On August 22, 2018, the First District issued its decision in San Franciscans for Livable Neighborhoods v. City and County of San Francisco (2018) 26 Cal.App.5th 596. The appellate court upheld an EIR that San Francisco prepared for its 2004 and 2009 Housing Elements, notably rejecting a challenge to the use in the EIR of a future-conditions baseline for the plan’s traffic and water supply impacts.
In an earlier appeal involving San Francisco’s 2004 Housing Element, the First District concluded that the City should have prepared an EIR rather than a negative declaration. By the time the trial court issued an amended writ in April 2009 requiring the preparation of an EIR for the 2004 Housing Element, the City was already in the process of preparing its 2009 Housing Element. Consequently, the City combined the environmental review of the two versions and prepared one EIR for both the 2004 and 2009 Housing Elements. After the City adopted the 2009 Housing Element in June 2011, San Franciscans for Livable Neighborhoods (SFLN) filed a new suit and this appeal followed.

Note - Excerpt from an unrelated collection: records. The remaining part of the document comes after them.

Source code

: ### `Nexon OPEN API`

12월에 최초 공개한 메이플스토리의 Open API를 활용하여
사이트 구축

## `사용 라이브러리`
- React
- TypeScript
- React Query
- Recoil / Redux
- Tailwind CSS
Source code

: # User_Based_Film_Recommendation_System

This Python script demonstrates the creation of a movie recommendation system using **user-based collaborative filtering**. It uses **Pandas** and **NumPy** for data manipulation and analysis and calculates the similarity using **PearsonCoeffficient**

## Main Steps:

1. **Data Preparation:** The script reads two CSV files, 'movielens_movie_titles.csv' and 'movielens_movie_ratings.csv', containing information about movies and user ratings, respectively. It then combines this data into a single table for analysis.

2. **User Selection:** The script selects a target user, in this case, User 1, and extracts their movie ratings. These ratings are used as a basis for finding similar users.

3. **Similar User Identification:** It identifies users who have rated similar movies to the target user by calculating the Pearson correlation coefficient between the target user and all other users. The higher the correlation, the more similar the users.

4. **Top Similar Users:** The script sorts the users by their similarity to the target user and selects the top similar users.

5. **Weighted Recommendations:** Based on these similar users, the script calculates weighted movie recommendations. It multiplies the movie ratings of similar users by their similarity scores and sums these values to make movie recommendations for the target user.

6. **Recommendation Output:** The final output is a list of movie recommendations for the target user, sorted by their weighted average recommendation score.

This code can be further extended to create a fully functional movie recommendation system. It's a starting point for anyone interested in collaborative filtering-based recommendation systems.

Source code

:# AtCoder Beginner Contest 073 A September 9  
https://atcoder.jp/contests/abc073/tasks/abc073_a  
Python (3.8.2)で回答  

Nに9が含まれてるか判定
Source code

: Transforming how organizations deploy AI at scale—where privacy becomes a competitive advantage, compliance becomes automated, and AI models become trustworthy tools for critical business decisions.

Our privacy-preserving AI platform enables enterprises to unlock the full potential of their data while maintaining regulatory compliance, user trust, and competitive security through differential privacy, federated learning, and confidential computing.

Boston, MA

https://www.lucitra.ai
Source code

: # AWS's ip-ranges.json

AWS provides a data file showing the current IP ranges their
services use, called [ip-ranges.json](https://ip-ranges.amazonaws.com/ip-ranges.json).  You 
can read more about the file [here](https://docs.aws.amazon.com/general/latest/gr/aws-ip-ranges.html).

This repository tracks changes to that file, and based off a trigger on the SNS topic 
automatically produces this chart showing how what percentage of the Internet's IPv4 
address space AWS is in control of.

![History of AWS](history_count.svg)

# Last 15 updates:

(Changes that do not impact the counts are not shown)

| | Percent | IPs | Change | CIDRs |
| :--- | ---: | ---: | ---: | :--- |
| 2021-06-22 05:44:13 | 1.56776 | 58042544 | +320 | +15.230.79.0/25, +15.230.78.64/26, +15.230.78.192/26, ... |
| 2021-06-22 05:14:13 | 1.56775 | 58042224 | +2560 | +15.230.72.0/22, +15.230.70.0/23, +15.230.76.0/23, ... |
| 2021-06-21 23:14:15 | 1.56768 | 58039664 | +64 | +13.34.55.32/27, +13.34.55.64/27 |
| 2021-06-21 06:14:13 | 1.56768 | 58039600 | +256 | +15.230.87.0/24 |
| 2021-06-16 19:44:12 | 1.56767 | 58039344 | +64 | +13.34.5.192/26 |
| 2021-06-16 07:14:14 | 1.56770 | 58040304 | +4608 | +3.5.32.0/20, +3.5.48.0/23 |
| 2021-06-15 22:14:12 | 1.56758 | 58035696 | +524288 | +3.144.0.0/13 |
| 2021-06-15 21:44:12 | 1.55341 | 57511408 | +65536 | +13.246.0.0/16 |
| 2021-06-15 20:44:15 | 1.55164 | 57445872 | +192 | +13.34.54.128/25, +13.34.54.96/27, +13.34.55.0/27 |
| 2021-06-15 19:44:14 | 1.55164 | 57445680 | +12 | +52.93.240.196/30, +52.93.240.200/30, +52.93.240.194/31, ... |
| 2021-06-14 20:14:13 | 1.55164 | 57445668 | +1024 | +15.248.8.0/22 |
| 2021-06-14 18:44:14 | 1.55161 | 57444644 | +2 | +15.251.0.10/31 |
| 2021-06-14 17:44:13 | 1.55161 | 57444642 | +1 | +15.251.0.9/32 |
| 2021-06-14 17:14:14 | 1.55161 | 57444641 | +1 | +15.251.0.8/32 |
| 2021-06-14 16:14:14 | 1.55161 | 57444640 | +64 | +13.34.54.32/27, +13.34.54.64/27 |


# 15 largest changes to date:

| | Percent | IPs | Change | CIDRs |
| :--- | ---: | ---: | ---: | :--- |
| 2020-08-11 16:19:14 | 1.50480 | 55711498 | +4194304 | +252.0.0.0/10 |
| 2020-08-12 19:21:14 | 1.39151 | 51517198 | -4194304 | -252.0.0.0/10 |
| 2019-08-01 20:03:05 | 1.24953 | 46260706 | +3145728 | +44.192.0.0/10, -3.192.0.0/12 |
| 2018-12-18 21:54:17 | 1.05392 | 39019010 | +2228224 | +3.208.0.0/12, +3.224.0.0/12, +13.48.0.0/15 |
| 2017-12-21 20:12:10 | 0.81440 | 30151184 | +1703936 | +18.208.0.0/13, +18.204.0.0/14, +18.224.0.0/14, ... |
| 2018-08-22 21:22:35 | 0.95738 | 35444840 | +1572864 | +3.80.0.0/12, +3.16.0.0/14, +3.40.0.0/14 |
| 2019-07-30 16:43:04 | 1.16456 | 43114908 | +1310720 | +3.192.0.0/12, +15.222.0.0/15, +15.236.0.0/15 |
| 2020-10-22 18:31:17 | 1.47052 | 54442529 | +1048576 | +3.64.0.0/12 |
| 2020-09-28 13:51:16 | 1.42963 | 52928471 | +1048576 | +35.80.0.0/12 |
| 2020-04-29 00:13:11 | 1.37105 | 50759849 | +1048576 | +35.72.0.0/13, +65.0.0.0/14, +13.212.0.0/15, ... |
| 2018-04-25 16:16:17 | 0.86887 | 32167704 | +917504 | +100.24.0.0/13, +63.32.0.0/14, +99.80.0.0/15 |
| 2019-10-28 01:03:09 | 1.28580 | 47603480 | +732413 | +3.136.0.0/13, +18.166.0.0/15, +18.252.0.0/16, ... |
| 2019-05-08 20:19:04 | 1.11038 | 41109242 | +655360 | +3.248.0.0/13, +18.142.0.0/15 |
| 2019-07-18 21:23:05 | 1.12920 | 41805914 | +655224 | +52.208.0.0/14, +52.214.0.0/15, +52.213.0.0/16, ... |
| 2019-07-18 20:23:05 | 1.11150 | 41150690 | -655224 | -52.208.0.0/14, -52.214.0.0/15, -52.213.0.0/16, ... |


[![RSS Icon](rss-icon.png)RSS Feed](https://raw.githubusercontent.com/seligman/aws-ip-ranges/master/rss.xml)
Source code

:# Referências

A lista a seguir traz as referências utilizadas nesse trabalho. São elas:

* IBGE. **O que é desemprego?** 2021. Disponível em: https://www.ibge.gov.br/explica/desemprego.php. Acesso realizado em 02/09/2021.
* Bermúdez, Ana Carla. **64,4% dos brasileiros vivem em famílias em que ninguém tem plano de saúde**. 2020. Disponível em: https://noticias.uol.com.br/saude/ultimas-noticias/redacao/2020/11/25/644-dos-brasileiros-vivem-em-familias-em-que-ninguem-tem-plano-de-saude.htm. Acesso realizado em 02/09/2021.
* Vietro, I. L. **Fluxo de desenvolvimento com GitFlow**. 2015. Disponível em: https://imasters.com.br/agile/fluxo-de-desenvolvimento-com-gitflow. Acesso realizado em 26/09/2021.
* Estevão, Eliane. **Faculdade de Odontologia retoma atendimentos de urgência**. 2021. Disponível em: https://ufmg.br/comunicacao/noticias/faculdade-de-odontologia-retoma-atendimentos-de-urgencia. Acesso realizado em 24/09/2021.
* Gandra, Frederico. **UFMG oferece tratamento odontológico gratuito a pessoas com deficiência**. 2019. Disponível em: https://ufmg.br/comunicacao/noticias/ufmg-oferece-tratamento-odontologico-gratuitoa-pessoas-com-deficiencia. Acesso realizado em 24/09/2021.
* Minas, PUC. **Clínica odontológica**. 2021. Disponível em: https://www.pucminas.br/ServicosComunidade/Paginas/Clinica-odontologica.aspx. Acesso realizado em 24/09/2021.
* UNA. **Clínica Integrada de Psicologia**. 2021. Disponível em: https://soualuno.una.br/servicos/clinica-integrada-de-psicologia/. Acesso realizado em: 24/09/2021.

For traffic and water supply impacts, the EIR used a baseline of 2025 conditions based on population projections from the Association of Bay Area Governments (ABAG). The court concluded that the City was “within its discretion to adopt a baseline calculation forecasting traffic and water impacts in 2025” rather than “comparing the existing conditions with and without the Housing Element.” Citing POET, LLC v. State Air Resources Board (2017) 12 Cal.App.5th 52 (“POET II”), SFLN argued that the City took an improperly narrow view of the Housing Element and “sidestepped review of the reasonably foreseeable indirect physical changes in the environment.” The court was unpersuaded because the Housing Element consisted of growth-accommodating policies but did not induce or lead to population growth. Discussing the rule described in Neighbors for Smart Rail v. Exposition Metro Line Construction Authority (2013) 57 Cal.4th 439, the court found that substantial evidence supported the City’s determination that an existing-conditions baseline would be misleading as to traffic and water supply impacts. The court also rejected SFLN’s corollary argument about the baseline for land use and visual resources impacts, noting that the EIR did compare the changes in the Housing Element to the existing environment.

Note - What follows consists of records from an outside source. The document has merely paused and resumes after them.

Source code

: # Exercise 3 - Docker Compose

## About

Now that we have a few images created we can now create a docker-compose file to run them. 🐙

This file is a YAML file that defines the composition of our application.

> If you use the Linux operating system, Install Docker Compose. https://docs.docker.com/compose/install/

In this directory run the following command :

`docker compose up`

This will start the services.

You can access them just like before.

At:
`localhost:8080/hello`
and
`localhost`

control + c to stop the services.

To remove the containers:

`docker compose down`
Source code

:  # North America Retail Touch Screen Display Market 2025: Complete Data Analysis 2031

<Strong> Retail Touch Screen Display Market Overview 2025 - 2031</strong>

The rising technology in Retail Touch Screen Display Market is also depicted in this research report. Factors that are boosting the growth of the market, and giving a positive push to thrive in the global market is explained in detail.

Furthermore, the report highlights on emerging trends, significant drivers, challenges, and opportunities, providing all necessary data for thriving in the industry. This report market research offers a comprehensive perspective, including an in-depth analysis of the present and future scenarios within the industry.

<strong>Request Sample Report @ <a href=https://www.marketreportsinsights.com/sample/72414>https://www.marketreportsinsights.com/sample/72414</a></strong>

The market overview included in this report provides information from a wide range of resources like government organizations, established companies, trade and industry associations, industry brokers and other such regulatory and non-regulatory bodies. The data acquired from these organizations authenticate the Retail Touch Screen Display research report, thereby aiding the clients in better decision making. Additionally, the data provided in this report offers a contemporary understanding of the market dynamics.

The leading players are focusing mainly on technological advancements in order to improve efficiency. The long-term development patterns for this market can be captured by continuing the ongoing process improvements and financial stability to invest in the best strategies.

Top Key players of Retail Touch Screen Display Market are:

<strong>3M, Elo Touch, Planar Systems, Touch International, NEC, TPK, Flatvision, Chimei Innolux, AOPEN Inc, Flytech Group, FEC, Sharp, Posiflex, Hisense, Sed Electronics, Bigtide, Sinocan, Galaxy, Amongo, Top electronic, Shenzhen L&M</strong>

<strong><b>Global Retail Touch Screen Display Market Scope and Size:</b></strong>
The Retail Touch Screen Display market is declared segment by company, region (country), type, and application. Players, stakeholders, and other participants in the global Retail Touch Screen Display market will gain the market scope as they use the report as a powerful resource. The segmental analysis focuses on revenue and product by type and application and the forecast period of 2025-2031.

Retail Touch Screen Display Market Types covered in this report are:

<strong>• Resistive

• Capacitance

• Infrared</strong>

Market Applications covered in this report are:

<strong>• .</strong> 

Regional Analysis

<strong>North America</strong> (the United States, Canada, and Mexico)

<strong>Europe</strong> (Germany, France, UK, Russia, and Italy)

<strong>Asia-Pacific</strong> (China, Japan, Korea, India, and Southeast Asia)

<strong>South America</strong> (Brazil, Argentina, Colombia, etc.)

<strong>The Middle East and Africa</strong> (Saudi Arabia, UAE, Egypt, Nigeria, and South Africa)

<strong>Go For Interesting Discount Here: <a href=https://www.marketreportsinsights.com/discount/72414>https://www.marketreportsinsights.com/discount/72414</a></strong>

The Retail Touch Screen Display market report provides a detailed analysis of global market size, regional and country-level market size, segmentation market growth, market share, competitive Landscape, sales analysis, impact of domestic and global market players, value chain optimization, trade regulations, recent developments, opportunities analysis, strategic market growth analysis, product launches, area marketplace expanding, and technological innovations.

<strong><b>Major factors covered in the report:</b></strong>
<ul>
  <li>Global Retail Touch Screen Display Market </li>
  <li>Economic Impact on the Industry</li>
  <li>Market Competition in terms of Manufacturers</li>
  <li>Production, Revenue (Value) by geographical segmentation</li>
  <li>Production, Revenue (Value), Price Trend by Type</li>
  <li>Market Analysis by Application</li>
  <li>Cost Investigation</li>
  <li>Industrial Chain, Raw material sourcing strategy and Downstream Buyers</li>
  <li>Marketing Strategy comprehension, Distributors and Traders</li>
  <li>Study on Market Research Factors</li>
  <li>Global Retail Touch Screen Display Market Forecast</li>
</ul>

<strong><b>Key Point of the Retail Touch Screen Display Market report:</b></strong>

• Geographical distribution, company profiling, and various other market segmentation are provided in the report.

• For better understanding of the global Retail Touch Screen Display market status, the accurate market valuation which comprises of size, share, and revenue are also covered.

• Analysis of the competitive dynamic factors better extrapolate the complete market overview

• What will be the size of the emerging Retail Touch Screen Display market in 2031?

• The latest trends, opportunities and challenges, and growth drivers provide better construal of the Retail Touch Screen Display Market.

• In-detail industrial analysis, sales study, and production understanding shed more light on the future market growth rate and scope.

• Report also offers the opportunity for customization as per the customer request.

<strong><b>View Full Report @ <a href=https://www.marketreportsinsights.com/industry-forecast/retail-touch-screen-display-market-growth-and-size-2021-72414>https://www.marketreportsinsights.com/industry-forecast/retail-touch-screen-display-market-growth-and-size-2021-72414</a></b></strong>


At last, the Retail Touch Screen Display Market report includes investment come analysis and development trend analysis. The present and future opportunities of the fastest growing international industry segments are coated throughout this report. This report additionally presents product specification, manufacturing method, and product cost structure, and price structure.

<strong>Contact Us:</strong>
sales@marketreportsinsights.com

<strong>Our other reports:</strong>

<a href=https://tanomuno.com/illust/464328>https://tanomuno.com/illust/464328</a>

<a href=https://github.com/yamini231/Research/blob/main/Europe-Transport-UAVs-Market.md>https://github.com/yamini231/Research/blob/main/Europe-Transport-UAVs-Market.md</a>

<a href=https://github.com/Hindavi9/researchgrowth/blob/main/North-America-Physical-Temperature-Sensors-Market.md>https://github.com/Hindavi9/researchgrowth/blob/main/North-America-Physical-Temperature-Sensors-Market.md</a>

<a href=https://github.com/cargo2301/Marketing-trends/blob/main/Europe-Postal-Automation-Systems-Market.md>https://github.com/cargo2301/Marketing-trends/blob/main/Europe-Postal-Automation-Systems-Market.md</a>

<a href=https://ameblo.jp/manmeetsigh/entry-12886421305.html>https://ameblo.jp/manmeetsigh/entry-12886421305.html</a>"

Second, the court tackled SFLN’s challenges to the EIR’s analysis of various impacts. It found that substantial evidence supported the EIR’s analysis, explaining that: (1) the EIR reasonably concluded that the 2009 Housing Element would not result in significant impacts on visual resources or neighborhood character because there would be no changes to allowable land uses or building heights, and residential growth would be directed to areas with existing residential uses; (2) the EIR for the Housing Element was not required to study traffic impacts of specific development projects in the pipeline because those projects were proceeding under their own EIRs or CEQA documents; (3) the EIR for the Housing Element was not required to establish a likely source of water and satisfied CEQA by acknowledging the possibility of a post-2030 water supply shortfall during a multiple-dry-year event and discussing the water rationing plan that would balance supply and demand; and (4) the City did not abuse its discretion in determining that the Housing Element was consistent with ABAG’s Land Use Policy Framework because policies would further the goals of the Framework by placing housing near transit and encouraging infill development.

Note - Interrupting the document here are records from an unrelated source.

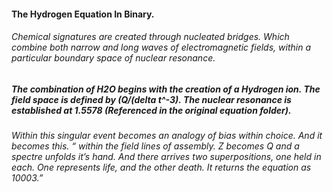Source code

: #### The Hydrogen Equation In Binary.

###### Chemical signatures are created through nucleated bridges. Which combine both narrow and long waves of electromagnetic fields, within a particular boundary space of nuclear resonance.

##### The combination of H2O begins with the creation of a Hydrogen ion. The field space is defined by (Q/(delta t^-3). The nuclear resonance is established at 1.5578 (Referenced in the original equation folder). 

###### Within this singular event becomes an analogy of bias within choice. And it becomes this. “ within the field lines of assembly. Z becomes Q and a spectre unfolds it’s hand. And there arrives two superpositions, one held in each. One represents life, and the other death. It returns the equation as 10003.” 

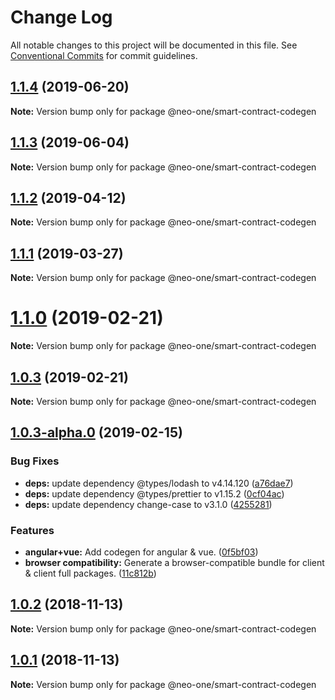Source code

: # Change Log

All notable changes to this project will be documented in this file.
See [Conventional Commits](https://conventionalcommits.org) for commit guidelines.

## [1.1.4](https://github.com/neo-one-suite/neo-one/compare/@neo-one/smart-contract-codegen@1.1.3...@neo-one/smart-contract-codegen@1.1.4) (2019-06-20)

**Note:** Version bump only for package @neo-one/smart-contract-codegen





## [1.1.3](https://github.com/neo-one-suite/neo-one/compare/@neo-one/smart-contract-codegen@1.1.2...@neo-one/smart-contract-codegen@1.1.3) (2019-06-04)

**Note:** Version bump only for package @neo-one/smart-contract-codegen





## [1.1.2](https://github.com/neo-one-suite/neo-one/compare/@neo-one/smart-contract-codegen@1.1.1...@neo-one/smart-contract-codegen@1.1.2) (2019-04-12)

**Note:** Version bump only for package @neo-one/smart-contract-codegen





## [1.1.1](https://github.com/neo-one-suite/neo-one/compare/@neo-one/smart-contract-codegen@1.1.0...@neo-one/smart-contract-codegen@1.1.1) (2019-03-27)

**Note:** Version bump only for package @neo-one/smart-contract-codegen





# [1.1.0](https://github.com/neo-one-suite/neo-one/compare/@neo-one/smart-contract-codegen@1.0.3...@neo-one/smart-contract-codegen@1.1.0) (2019-02-21)

**Note:** Version bump only for package @neo-one/smart-contract-codegen





## [1.0.3](https://github.com/neo-one-suite/neo-one/compare/@neo-one/smart-contract-codegen@1.0.3-alpha.0...@neo-one/smart-contract-codegen@1.0.3) (2019-02-21)

**Note:** Version bump only for package @neo-one/smart-contract-codegen





## [1.0.3-alpha.0](https://github.com/neo-one-suite/neo-one/compare/@neo-one/smart-contract-codegen@1.0.2...@neo-one/smart-contract-codegen@1.0.3-alpha.0) (2019-02-15)


### Bug Fixes

* **deps:** update dependency @types/lodash to v4.14.120 ([a76dae7](https://github.com/neo-one-suite/neo-one/commit/a76dae7))
* **deps:** update dependency @types/prettier to v1.15.2 ([0cf04ac](https://github.com/neo-one-suite/neo-one/commit/0cf04ac))
* **deps:** update dependency change-case to v3.1.0 ([4255281](https://github.com/neo-one-suite/neo-one/commit/4255281))


### Features

* **angular+vue:** Add codegen for angular & vue. ([0f5bf03](https://github.com/neo-one-suite/neo-one/commit/0f5bf03))
* **browser compatibility:** Generate a browser-compatible bundle for client & client full packages. ([11c812b](https://github.com/neo-one-suite/neo-one/commit/11c812b))





## [1.0.2](https://github.com/neo-one-suite/neo-one/compare/@neo-one/smart-contract-codegen@1.0.1...@neo-one/smart-contract-codegen@1.0.2) (2018-11-13)

**Note:** Version bump only for package @neo-one/smart-contract-codegen





## [1.0.1](https://github.com/neo-one-suite/neo-one/compare/@neo-one/smart-contract-codegen@1.0.0...@neo-one/smart-contract-codegen@1.0.1) (2018-11-13)

**Note:** Version bump only for package @neo-one/smart-contract-codegen
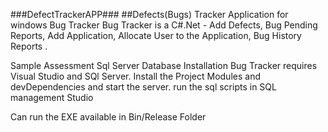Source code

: ###DefectTrackerAPP###
##Defects(Bugs) Tracker Application for windows
Bug Tracker
Bug Tracker is a C#.Net - Add Defects, Bug Pending Reports, Add Application, Allocate User to the Application, Bug History Reports .

Sample Assessment
Sql Server Database
Installation
Bug Tracker requires Visual Studio and SQl Server.
Install the Project Modules and devDependencies and start the server.
run the sql scripts in SQL management Studio

Can run the EXE available in Bin/Release Folder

Third, the court turned to SFLN’s argument that the EIR failed to consider feasible reduced-density alternatives. The EIR analyzed three alternatives, including a No Project Alternative, a 2004 Housing Element Alternative, and an Intensified 2009 Housing Element Alternative. The 2004 Housing Element Alternative was identified as the environmentally superior alternative because it would reduce the sole significant and unavoidable impact (cumulative impact on transit) even though it would not reduce the impact to a less than significant level. The court concluded that this was a reasonable range of alternatives. In particular, the court approved of the City’s explanation in responses to comments that the reduced density alternatives suggested by SFLN would not add any meaningful analysis to the EIR because they would not reduce the project’s potential cumulative transit impacts. The court also found that substantial evidence supported the EIR’s conclusion that the SFLN-proposed alternative dubbed the No Additional Rezoning Alternative was infeasible because increasing the density of two major projects within existing neighborhoods as suggested would require rezoning.
Finally, the court rejected SFLN’s argument that the City should have considered additional mitigation measures to reduce transit impacts. The EIR explained that the only way to eliminate the significant transit impacts would be to increase the number of transit vehicles or reduce transit travel time. Since funding for these measures is uncertain and cannot be guaranteed, the EIR deemed them infeasible. Although SFLN suggested two mitigation measures, one was simply a permutation of the No Project Alternative and the other was infeasible because it involved imposing transit impact fees that the City had already decided would be infeasible because they cannot be guaranteed.